▶ **Task requirements**: Each line below with the string "section" should be copied.
(Information Opens)
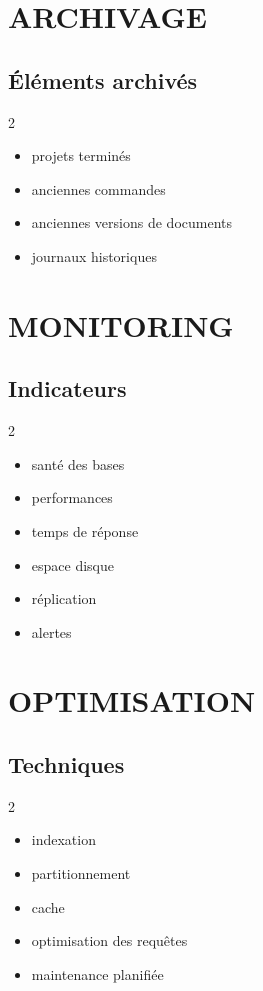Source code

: \documentclass[12pt,a4paper,oneside]{book}
\begin{document}
\chapter{ARCHIVAGE}

\section{Éléments archivés}
\begin{multicols}{2}
\begin{itemize}
\item projets terminés
\item anciennes commandes
\item anciennes versions de documents
\item journaux historiques
\end{itemize}
\end{multicols}

\chapter{MONITORING}

\section{Indicateurs}
\begin{multicols}{2}
\begin{itemize}
\item santé des bases
\item performances
\item temps de réponse
\item espace disque
\item réplication
\item alertes
\end{itemize}
\end{multicols}

\chapter{OPTIMISATION}

\section{Techniques}
\begin{multicols}{2}
\begin{itemize}
\item indexation
\item partitionnement
\item cache
\item optimisation des requêtes
\item maintenance planifiée
\end{itemize}
\end{multicols}
\end{document}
(Information Closes)
▶ **Solution**:
\section{Éléments archivés}
\section{Indicateurs}
\section{Techniques}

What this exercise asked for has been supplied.